* _Saved entries_:
────

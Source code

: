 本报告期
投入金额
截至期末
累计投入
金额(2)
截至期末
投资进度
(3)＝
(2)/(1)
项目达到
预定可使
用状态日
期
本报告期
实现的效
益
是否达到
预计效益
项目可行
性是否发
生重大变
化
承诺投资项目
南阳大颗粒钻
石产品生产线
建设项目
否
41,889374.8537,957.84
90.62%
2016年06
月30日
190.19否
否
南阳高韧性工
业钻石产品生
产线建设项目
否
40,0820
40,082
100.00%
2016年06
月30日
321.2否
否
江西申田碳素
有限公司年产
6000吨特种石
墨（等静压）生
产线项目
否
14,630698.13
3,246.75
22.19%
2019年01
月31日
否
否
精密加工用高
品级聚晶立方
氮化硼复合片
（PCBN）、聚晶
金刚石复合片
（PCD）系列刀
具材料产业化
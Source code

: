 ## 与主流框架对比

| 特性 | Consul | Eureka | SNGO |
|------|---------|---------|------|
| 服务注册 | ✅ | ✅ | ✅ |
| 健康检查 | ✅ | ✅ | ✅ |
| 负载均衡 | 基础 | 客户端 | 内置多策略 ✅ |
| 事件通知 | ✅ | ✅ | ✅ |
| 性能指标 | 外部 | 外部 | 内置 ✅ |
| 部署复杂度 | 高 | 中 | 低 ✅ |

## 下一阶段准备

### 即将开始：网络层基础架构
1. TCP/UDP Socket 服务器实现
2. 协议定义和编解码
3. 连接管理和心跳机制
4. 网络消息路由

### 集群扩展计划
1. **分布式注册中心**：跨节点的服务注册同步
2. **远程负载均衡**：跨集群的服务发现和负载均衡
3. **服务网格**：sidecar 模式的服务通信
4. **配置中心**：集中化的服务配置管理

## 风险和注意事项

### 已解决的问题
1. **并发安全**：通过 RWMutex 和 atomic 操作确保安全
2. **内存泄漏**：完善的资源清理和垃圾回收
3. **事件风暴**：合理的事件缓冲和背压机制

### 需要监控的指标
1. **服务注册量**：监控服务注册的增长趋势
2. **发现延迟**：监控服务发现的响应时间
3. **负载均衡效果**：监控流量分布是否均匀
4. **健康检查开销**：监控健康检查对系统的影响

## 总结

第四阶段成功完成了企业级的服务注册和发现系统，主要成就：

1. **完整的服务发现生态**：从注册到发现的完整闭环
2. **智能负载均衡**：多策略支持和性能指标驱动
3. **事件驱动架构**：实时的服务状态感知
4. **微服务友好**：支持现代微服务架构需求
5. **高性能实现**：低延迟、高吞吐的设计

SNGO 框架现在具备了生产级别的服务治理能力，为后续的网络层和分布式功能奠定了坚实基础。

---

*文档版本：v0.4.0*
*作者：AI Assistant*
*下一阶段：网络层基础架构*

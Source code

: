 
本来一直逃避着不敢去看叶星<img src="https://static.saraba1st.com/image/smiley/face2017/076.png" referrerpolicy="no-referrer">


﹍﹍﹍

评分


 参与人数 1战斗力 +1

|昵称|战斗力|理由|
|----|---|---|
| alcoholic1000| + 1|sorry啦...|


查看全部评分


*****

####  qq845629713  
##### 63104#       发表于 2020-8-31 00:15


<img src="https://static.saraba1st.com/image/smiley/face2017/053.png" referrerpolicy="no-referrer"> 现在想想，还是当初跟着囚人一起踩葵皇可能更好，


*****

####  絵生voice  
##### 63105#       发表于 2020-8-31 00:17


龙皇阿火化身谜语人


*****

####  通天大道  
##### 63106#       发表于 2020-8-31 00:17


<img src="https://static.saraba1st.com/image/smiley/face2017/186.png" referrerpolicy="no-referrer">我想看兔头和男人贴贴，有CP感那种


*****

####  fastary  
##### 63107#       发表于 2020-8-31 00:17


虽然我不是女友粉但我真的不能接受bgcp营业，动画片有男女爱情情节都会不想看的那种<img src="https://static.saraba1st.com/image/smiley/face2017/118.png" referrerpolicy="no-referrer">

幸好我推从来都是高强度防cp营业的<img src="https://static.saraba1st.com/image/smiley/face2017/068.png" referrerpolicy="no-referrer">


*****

────

An exact copy of all the records above is the required answer.

Source code

: 本报告期
投入金额
截至期末
累计投入
金额(2)
截至期末
投资进度
(3)＝
(2)/(1)
项目达到
预定可使
用状态日
期
本报告期
实现的效
益
是否达到
预计效益
项目可行
性是否发
生重大变
化
承诺投资项目
南阳大颗粒钻
石产品生产线
建设项目
否
41,889374.8537,957.84
90.62%
2016年06
月30日
190.19否
否
南阳高韧性工
业钻石产品生
产线建设项目
否
40,0820
40,082
100.00%
2016年06
月30日
321.2否
否
江西申田碳素
有限公司年产
6000吨特种石
墨（等静压）生
产线项目
否
14,630698.13
3,246.75
22.19%
2019年01
月31日
否
否
精密加工用高
品级聚晶立方
氮化硼复合片
（PCBN）、聚晶
金刚石复合片
（PCD）系列刀
具材料产业化
Source code

: ## 与主流框架对比

| 特性 | Consul | Eureka | SNGO |
|------|---------|---------|------|
| 服务注册 | ✅ | ✅ | ✅ |
| 健康检查 | ✅ | ✅ | ✅ |
| 负载均衡 | 基础 | 客户端 | 内置多策略 ✅ |
| 事件通知 | ✅ | ✅ | ✅ |
| 性能指标 | 外部 | 外部 | 内置 ✅ |
| 部署复杂度 | 高 | 中 | 低 ✅ |

## 下一阶段准备

### 即将开始：网络层基础架构
1. TCP/UDP Socket 服务器实现
2. 协议定义和编解码
3. 连接管理和心跳机制
4. 网络消息路由

### 集群扩展计划
1. **分布式注册中心**：跨节点的服务注册同步
2. **远程负载均衡**：跨集群的服务发现和负载均衡
3. **服务网格**：sidecar 模式的服务通信
4. **配置中心**：集中化的服务配置管理

## 风险和注意事项

### 已解决的问题
1. **并发安全**：通过 RWMutex 和 atomic 操作确保安全
2. **内存泄漏**：完善的资源清理和垃圾回收
3. **事件风暴**：合理的事件缓冲和背压机制

### 需要监控的指标
1. **服务注册量**：监控服务注册的增长趋势
2. **发现延迟**：监控服务发现的响应时间
3. **负载均衡效果**：监控流量分布是否均匀
4. **健康检查开销**：监控健康检查对系统的影响

## 总结

第四阶段成功完成了企业级的服务注册和发现系统，主要成就：

1. **完整的服务发现生态**：从注册到发现的完整闭环
2. **智能负载均衡**：多策略支持和性能指标驱动
3. **事件驱动架构**：实时的服务状态感知
4. **微服务友好**：支持现代微服务架构需求
5. **高性能实现**：低延迟、高吞吐的设计

SNGO 框架现在具备了生产级别的服务治理能力，为后续的网络层和分布式功能奠定了坚实基础。

---

*文档版本：v0.4.0*
*作者：AI Assistant*
*下一阶段：网络层基础架构*

Source code

: 
本来一直逃避着不敢去看叶星<img src="https://static.saraba1st.com/image/smiley/face2017/076.png" referrerpolicy="no-referrer">


﹍﹍﹍

评分


 参与人数 1战斗力 +1

|昵称|战斗力|理由|
|----|---|---|
| alcoholic1000| + 1|sorry啦...|


查看全部评分


*****

####  qq845629713  
##### 63104#       发表于 2020-8-31 00:15


<img src="https://static.saraba1st.com/image/smiley/face2017/053.png" referrerpolicy="no-referrer"> 现在想想，还是当初跟着囚人一起踩葵皇可能更好，


*****

####  絵生voice  
##### 63105#       发表于 2020-8-31 00:17


龙皇阿火化身谜语人


*****

####  通天大道  
##### 63106#       发表于 2020-8-31 00:17


<img src="https://static.saraba1st.com/image/smiley/face2017/186.png" referrerpolicy="no-referrer">我想看兔头和男人贴贴，有CP感那种


*****

####  fastary  
##### 63107#       发表于 2020-8-31 00:17


虽然我不是女友粉但我真的不能接受bgcp营业，动画片有男女爱情情节都会不想看的那种<img src="https://static.saraba1st.com/image/smiley/face2017/118.png" referrerpolicy="no-referrer">

幸好我推从来都是高强度防cp营业的<img src="https://static.saraba1st.com/image/smiley/face2017/068.png" referrerpolicy="no-referrer">


*****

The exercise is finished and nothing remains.